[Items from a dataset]
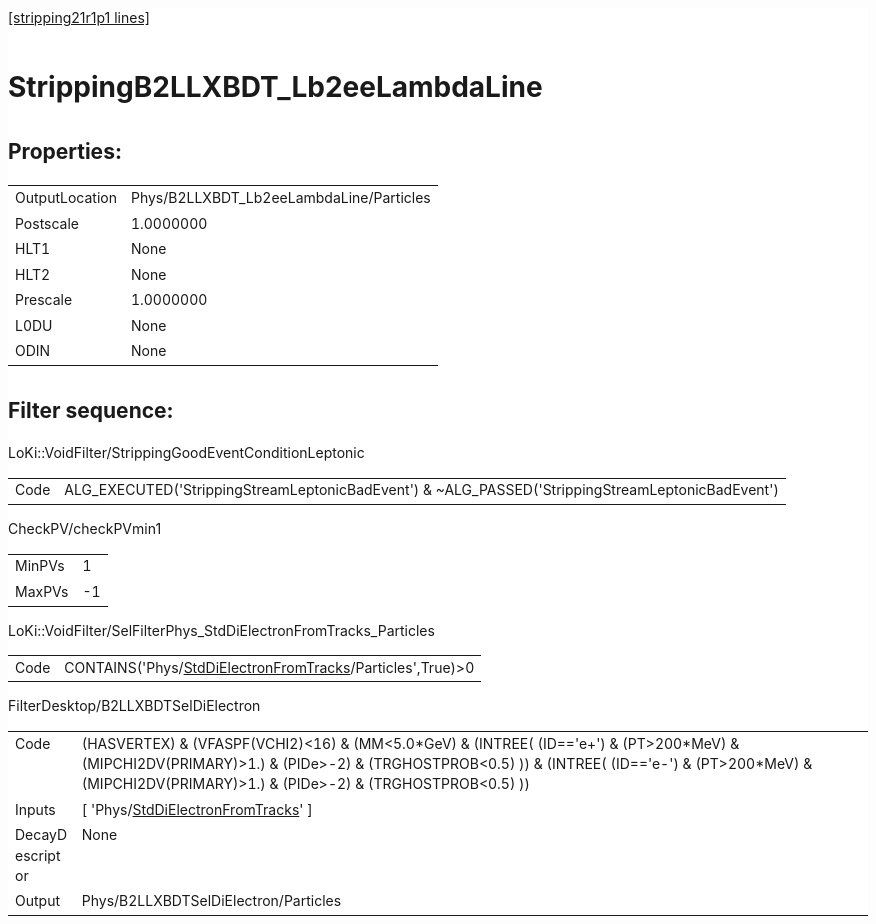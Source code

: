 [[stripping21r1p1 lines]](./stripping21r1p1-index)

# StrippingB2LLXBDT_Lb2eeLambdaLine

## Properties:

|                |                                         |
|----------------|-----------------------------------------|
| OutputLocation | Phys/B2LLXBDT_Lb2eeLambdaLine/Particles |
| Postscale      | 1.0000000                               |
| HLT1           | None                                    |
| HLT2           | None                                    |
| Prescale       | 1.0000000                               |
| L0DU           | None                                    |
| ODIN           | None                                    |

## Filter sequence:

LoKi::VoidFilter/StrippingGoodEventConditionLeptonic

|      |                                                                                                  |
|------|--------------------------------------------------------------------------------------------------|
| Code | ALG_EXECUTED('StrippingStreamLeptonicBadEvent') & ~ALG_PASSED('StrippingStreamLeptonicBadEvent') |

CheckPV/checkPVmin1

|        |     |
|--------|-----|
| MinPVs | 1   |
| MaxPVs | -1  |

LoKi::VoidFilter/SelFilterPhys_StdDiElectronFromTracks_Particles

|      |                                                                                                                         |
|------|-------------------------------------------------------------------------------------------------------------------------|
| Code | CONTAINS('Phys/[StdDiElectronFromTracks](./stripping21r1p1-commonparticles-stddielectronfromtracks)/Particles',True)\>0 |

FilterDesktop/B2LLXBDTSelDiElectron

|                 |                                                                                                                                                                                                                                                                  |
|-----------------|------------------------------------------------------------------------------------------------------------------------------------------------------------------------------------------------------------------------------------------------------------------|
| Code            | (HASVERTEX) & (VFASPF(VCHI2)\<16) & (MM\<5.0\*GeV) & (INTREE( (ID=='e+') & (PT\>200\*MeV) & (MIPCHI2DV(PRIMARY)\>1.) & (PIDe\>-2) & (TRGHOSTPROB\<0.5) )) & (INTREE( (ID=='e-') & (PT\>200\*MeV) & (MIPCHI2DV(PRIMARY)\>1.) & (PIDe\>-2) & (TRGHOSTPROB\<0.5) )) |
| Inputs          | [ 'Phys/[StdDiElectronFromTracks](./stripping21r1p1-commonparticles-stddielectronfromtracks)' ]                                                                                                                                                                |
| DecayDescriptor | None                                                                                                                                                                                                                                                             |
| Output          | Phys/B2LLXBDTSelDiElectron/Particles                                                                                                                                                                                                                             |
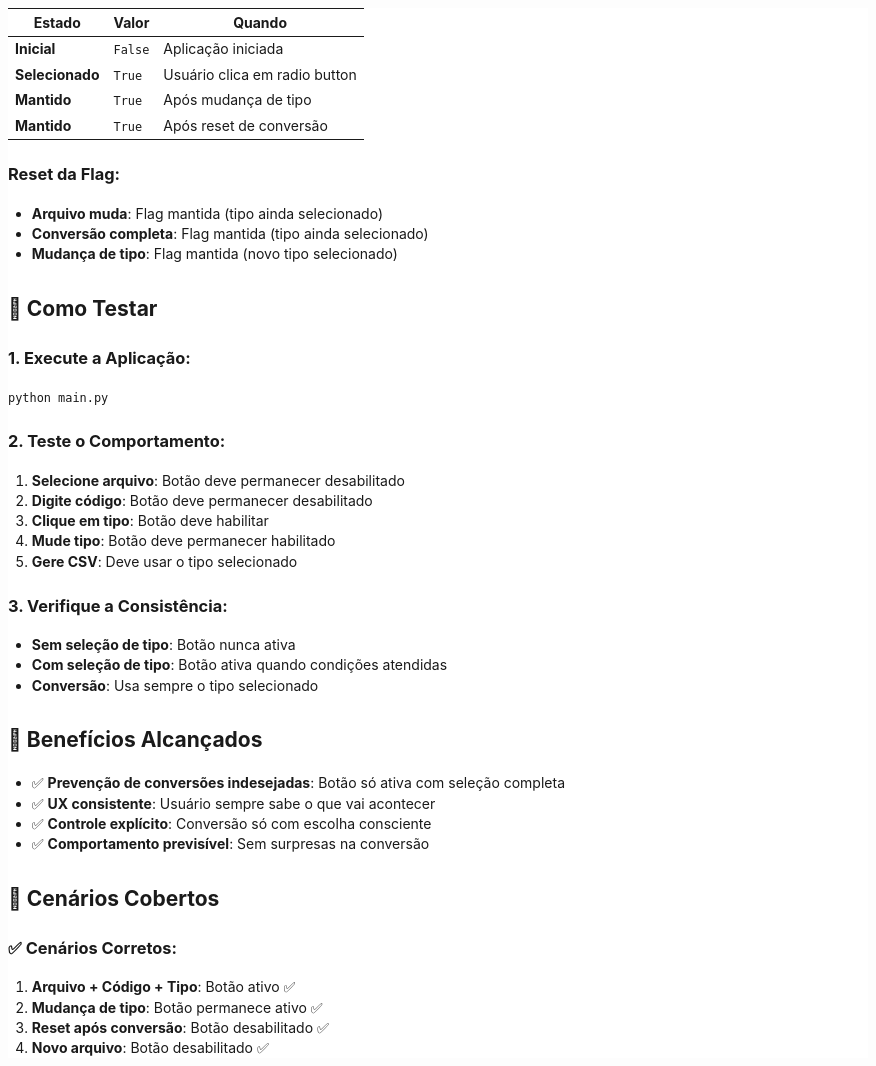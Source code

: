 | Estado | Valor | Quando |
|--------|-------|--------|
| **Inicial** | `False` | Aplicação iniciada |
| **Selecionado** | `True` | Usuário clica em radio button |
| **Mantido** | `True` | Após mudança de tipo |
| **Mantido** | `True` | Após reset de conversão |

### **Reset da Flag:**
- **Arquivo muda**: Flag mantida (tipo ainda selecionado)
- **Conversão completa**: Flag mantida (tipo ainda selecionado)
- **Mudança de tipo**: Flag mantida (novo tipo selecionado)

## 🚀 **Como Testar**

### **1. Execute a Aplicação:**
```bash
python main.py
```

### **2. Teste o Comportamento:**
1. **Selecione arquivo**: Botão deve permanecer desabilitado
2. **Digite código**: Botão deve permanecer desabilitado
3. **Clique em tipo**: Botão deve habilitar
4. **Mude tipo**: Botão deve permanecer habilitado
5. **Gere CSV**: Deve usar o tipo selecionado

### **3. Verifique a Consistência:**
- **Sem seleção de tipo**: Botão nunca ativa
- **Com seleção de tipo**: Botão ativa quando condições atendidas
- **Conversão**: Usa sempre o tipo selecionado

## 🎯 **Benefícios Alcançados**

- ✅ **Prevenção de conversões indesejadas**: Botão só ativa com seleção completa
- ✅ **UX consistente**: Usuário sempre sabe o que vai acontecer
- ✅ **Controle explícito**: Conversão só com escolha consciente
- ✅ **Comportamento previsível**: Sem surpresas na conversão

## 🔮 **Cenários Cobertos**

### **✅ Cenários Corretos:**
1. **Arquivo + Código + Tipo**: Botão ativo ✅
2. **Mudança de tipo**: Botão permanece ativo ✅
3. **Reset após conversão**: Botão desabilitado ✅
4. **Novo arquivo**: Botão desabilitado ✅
==
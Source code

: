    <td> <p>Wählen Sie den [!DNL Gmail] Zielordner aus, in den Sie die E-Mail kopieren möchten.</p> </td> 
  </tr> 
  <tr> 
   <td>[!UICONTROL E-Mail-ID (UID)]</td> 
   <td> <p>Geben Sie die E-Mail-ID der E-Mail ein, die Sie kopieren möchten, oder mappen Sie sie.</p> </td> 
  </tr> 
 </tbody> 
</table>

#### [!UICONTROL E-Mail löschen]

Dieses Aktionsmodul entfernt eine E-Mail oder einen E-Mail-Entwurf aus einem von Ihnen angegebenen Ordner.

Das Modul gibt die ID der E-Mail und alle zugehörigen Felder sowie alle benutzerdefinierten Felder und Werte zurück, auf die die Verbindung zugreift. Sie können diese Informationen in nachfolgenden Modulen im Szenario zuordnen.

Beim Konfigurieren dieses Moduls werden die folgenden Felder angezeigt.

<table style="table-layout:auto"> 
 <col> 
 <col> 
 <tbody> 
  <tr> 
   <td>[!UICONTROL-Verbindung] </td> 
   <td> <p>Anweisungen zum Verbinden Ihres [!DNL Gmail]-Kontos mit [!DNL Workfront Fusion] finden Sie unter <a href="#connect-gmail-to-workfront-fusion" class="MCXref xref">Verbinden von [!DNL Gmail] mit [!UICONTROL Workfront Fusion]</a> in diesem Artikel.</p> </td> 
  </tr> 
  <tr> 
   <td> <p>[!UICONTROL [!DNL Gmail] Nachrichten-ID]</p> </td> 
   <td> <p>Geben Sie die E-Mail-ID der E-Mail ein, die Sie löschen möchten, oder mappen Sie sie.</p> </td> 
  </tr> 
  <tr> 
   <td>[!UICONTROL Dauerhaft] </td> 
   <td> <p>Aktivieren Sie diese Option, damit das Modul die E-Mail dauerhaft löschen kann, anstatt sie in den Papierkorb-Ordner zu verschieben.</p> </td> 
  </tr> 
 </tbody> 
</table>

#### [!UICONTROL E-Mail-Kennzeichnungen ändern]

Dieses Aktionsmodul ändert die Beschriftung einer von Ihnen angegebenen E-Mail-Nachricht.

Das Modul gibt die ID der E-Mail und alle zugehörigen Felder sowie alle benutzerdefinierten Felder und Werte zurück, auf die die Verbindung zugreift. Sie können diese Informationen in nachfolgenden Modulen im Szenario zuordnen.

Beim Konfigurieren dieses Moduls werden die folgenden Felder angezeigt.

= What you will do =
Pull every line with the string "UICONTROL" from the data above.

= Answer box =
   <td>[!UICONTROL E-Mail-ID (UID)]</td> 
#### [!UICONTROL E-Mail löschen]
   <td>[!UICONTROL-Verbindung] </td> 
   <td> <p>Anweisungen zum Verbinden Ihres [!DNL Gmail]-Kontos mit [!DNL Workfront Fusion] finden Sie unter <a href="#connect-gmail-to-workfront-fusion" class="MCXref xref">Verbinden von [!DNL Gmail] mit [!UICONTROL Workfront Fusion]</a> in diesem Artikel.</p> </td> 
   <td> <p>[!UICONTROL [!DNL Gmail] Nachrichten-ID]</p> </td> 
   <td>[!UICONTROL Dauerhaft] </td> 
#### [!UICONTROL E-Mail-Kennzeichnungen ändern]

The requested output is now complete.